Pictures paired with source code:
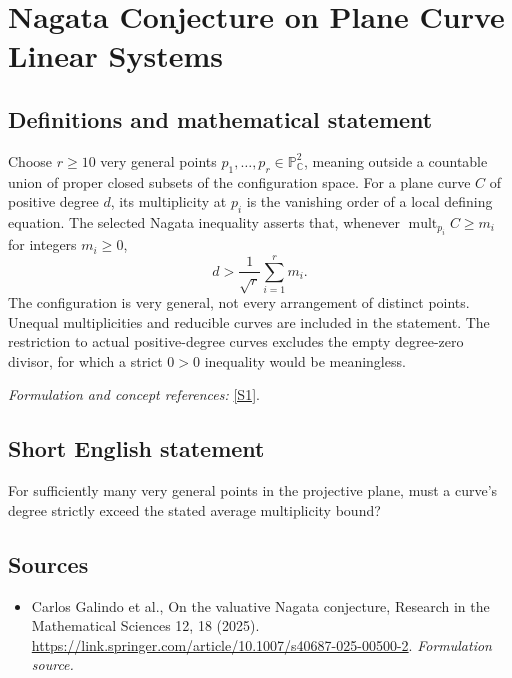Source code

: \documentclass[11pt]{article}
\begin{document}
\section*{\texorpdfstring{Nagata Conjecture on Plane Curve Linear Systems}{Nagata Conjecture on Plane Curve Linear Systems}}\label{30006987}
\subsection{Definitions and mathematical statement}
Choose $r\ge10$ very general points $p_1,\ldots,p_r\in{\mathbb{P}}^2_{{\mathbb{C}}}$, meaning outside a countable union of proper closed subsets of the configuration space. For a plane curve $C$ of positive degree $d$, its multiplicity at $p_i$ is the vanishing order of a local defining equation. The selected Nagata inequality asserts that, whenever $\operatorname{mult}_{p_i}C\ge m_i$ for integers $m_i\ge0$,
\[
 d>\frac1{\sqrt r}\sum_{i=1}^r m_i.
\]
The configuration is very general, not every arrangement of distinct points. Unequal multiplicities and reducible curves are included in the statement. The restriction to actual positive-degree curves excludes the empty degree-zero divisor, for which a strict $0>0$ inequality would be meaningless.
\par\smallskip\textit{Formulation and concept references:} \href{https://link.springer.com/article/10.1007/s40687-025-00500-2}{[S1]}.

\subsection{Short English statement}
For sufficiently many very general points in the projective plane, must a curve's degree strictly exceed the stated average multiplicity bound?
\subsection{Sources}
\begin{itemize}
\item[S1]Carlos Galindo et al., On the valuative Nagata conjecture, Research in the Mathematical Sciences 12, 18 (2025).
\url{https://link.springer.com/article/10.1007/s40687-025-00500-2}.
\textit{Formulation source.}
\end{itemize}
\end{document}
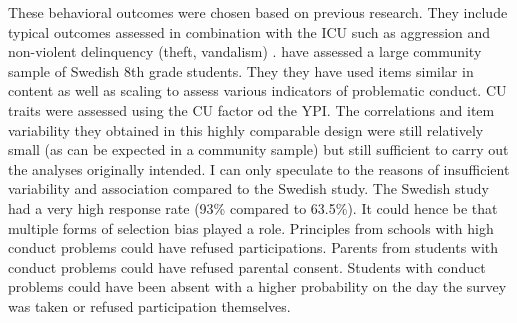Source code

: \documentclass[a4paper,12pt]{article} %
\begin{document}
{These behavioral outcomes were chosen based on previous research. 
They include typical outcomes assessed in combination with the ICU such as aggression and non-violent delinquency (theft, vandalism) \parencite{cardinale_reliability_2017}.
\textcites{andershed_psychopathic_2012} have assessed a large community sample of Swedish 8th grade students.
They they have used items similar in content as well as scaling to assess various indicators of problematic conduct. CU traits were assessed using the CU factor od the YPI.
The correlations and item variability they obtained in this highly comparable design were still relatively small (as can be expected in a community sample) but still sufficient to carry out the analyses originally intended. 
I can only speculate to the reasons of insufficient variability and association compared to the Swedish study. 
The Swedish study had a very high response rate (93\% compared to 63.5\%). 
It could hence be that multiple forms of selection bias played a role.
Principles from schools with high conduct problems could have refused participations. 
Parents from students with conduct problems could have refused parental consent. 
Students with conduct problems could have been absent with a higher probability on the day the survey was taken or refused participation themselves.
  

}
\end{document}
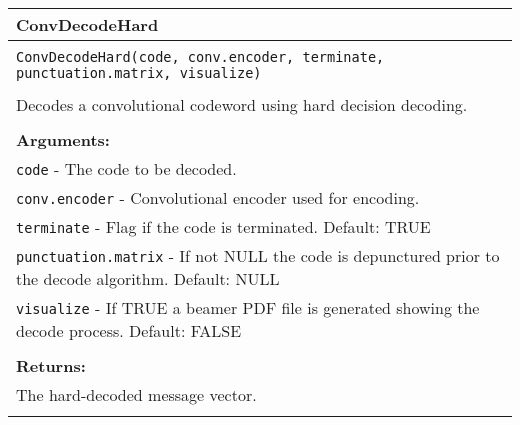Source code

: \begin{longtable}{|p{\textwidth}|}
\hline
\rowcolor{lightblue}ConvDecodeHard\\
\hline
\\
\texttt{ConvDecodeHard(code, conv.encoder, terminate, punctuation.matrix, visualize)}\\
\\
Decodes a convolutional codeword using hard decision decoding.\\
\\
\textbf{Arguments:}\\
\texttt{code} - The code to be decoded.\\
\texttt{conv.encoder} - Convolutional encoder used for encoding.\\
\texttt{terminate} - Flag if the code is terminated. Default: TRUE\\
\texttt{punctuation.matrix} - If not NULL the code is depunctured prior to the decode algorithm. Default: NULL\\
\texttt{visualize} - If TRUE a beamer PDF file is generated showing the decode process. Default: FALSE\\
\\
\textbf{Returns:}\\
The hard-decoded message vector.\\
\\
\hline
\end{longtable}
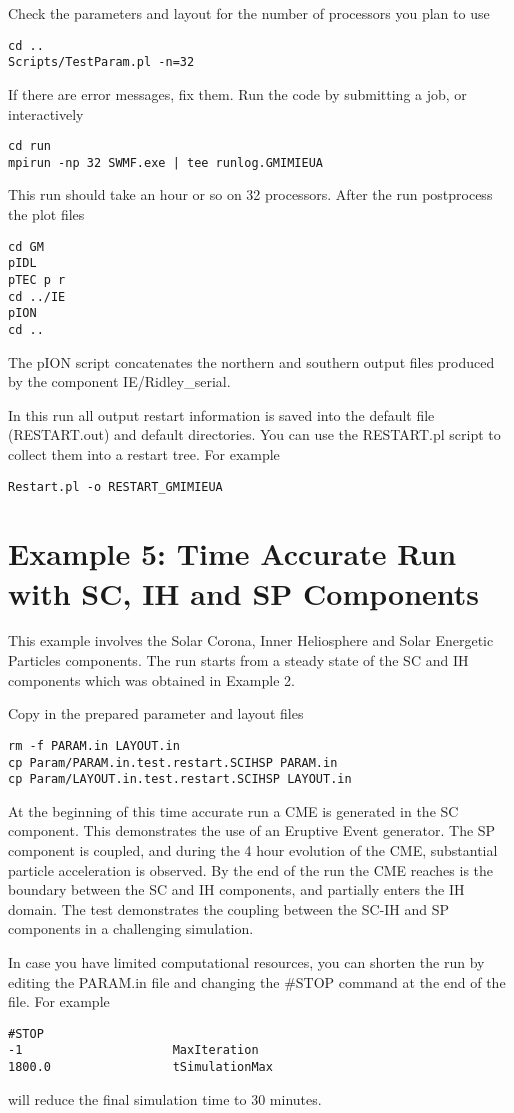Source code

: Check the parameters and layout for the number of processors you plan to use
\begin{verbatim}
cd ..
Scripts/TestParam.pl -n=32
\end{verbatim}
If there are error messages, fix them. 
Run the code by submitting a job, or interactively
\begin{verbatim}
cd run
mpirun -np 32 SWMF.exe | tee runlog.GMIMIEUA
\end{verbatim}
This run should take an hour or so on 32 processors.
After the run postprocess the plot files
\begin{verbatim}
cd GM
pIDL
pTEC p r
cd ../IE
pION
cd ..
\end{verbatim}
The pION script concatenates the northern and southern output files
produced by the component IE/Ridley\_serial.

In this run all output restart information is saved into the
default file (RESTART.out) and default directories.
You can use the RESTART.pl script to collect them into a restart tree.
For example
\begin{verbatim}
Restart.pl -o RESTART_GMIMIEUA
\end{verbatim}

\section{Example 5: Time Accurate Run with SC, IH and SP Components}

This example involves the Solar Corona, Inner Heliosphere
and Solar Energetic Particles components.
The run starts from a steady state of the SC and IH components
which was obtained in Example 2.

Copy in the prepared parameter and layout files
\begin{verbatim}
rm -f PARAM.in LAYOUT.in
cp Param/PARAM.in.test.restart.SCIHSP PARAM.in
cp Param/LAYOUT.in.test.restart.SCIHSP LAYOUT.in
\end{verbatim}
At the beginning of this time accurate run a CME is 
generated in the SC component. This demonstrates the
use of an Eruptive Event generator.
The SP component is coupled, and during the 4 hour evolution
of the CME, substantial particle acceleration is observed. 
By the end of the run the CME reaches is the boundary 
between the SC and IH components, and partially enters the IH domain.
The test demonstrates the coupling between the SC-IH and SP
components in a challenging simulation.

In case you have limited computational resources, you can 
shorten the run by editing the PARAM.in file and changing
the \#STOP command at the end of the file. For example 
\begin{verbatim}
#STOP
-1                     MaxIteration
1800.0                 tSimulationMax
\end{verbatim}
will reduce the final simulation time to 30 minutes.

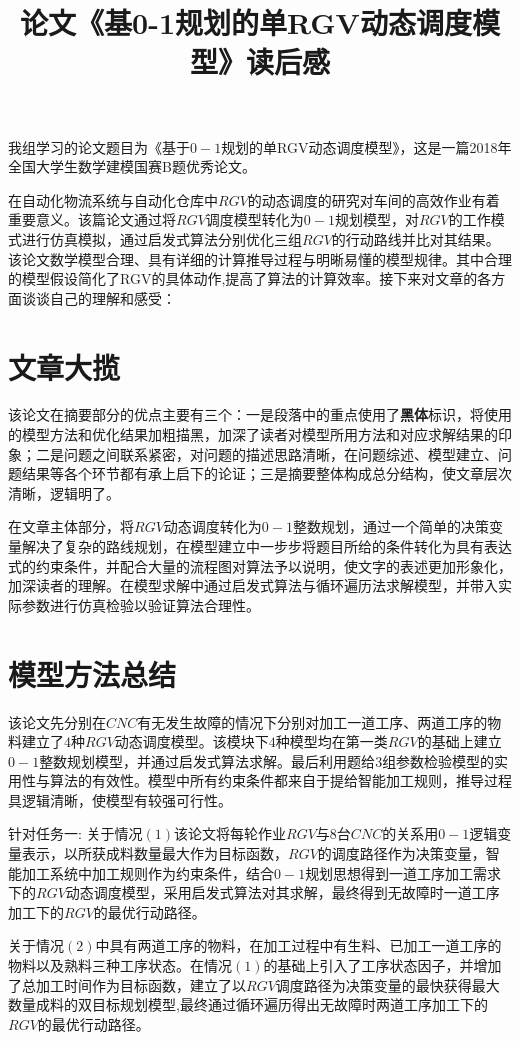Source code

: \documentclass{whutmod}
\title{论文《基0-1规划的单RGV动态调度模型》读后感}
\begin{document}
	
	\Large   
	我组学习的论文题目为《基于$0-1$规划的单RGV动态调度模型》，这是一篇2018年全国大学生数学建模国赛B题优秀论文。
	
	在自动化物流系统与自动化仓库中$RGV$的动态调度的研究对车间的高效作业有着重要意义。该篇论文通过将$RGV$调度模型转化为$0-1$规划模型，对$RGV$的工作模式进行仿真模拟，通过启发式算法分别优化三组$RGV$的行动路线并比对其结果。该论文数学模型合理、具有详细的计算推导过程与明晰易懂的模型规律。其中合理的模型假设简化了RGV的具体动作,提高了算法的计算效率。接下来对文章的各方面谈谈自己的理解和感受：
	
	\section{文章大揽}
	该论文在摘要部分的优点主要有三个：一是段落中的重点使用了\textbf{黑体}标识，将使用的模型方法和优化结果加粗描黑，加深了读者对模型所用方法和对应求解结果的印象；二是问题之间联系紧密，对问题的描述思路清晰，在问题综述、模型建立、问题结果等各个环节都有承上启下的论证；三是摘要整体构成总分结构，使文章层次清晰，逻辑明了。
	
	在文章主体部分，将$RGV$动态调度转化为$0-1$整数规划，通过一个简单的决策变量解决了复杂的路线规划，在模型建立中一步步将题目所给的条件转化为具有表达式的约束条件，并配合大量的流程图对算法予以说明，使文字的表述更加形象化，加深读者的理解。在模型求解中通过启发式算法与循环遍历法求解模型，并带入实际参数进行仿真检验以验证算法合理性。
	
	
	\section{模型方法总结}
	该论文先分别在$CNC$有无发生故障的情况下分别对加工一道工序、两道工序的物料建立了$4$种$RGV$动态调度模型。该模块下$4$种模型均在第一类$RGV$的基础上建立$0-1$整数规划模型，并通过启发式算法求解。最后利用题给$3$组参数检验模型的实用性与算法的有效性。模型中所有约束条件都来自于提给智能加工规则，推导过程具逻辑清晰，使模型有较强可行性。
	
	针对任务一:
	关于情况$(1)$该论文将每轮作业$RGV$与$8$台$CNC$的关系用$0-1$逻辑变量表示，以所获成料数量最大作为目标函数，$RGV$的调度路径作为决策变量，智能加工系统中加工规则作为约束条件，结合$0-1$规划思想得到一道工序加工需求下的$RGV$动态调度模型，采用启发式算法对其求解，最终得到无故障时一道工序加工下的$RGV$的最优行动路径。
	
	关于情况$(2)$中具有两道工序的物料，在加工过程中有生料、已加工一道工序的物料以及熟料三种工序状态。在情况$(1)$的基础上引入了工序状态因子，并增加了总加工时间作为目标函数，建立了以$RGV$调度路径为决策变量的最快获得最大数量成料的双目标规划模型,最终通过循环遍历得出无故障时两道工序加工下的$RGV$的最优行动路径。
	
\end{document}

--- PROBLEM STATEMENT ---
Each line in the entries above, starting at the line with "The pION script" and ending at the line with "default file (RESTART.out)", is to be printed exactly, and only those lines.

--- WRITTEN SOLUTION ---
The pION script concatenates the northern and southern output files
produced by the component IE/Ridley\_serial.

In this run all output restart information is saved into the
default file (RESTART.out) and default directories.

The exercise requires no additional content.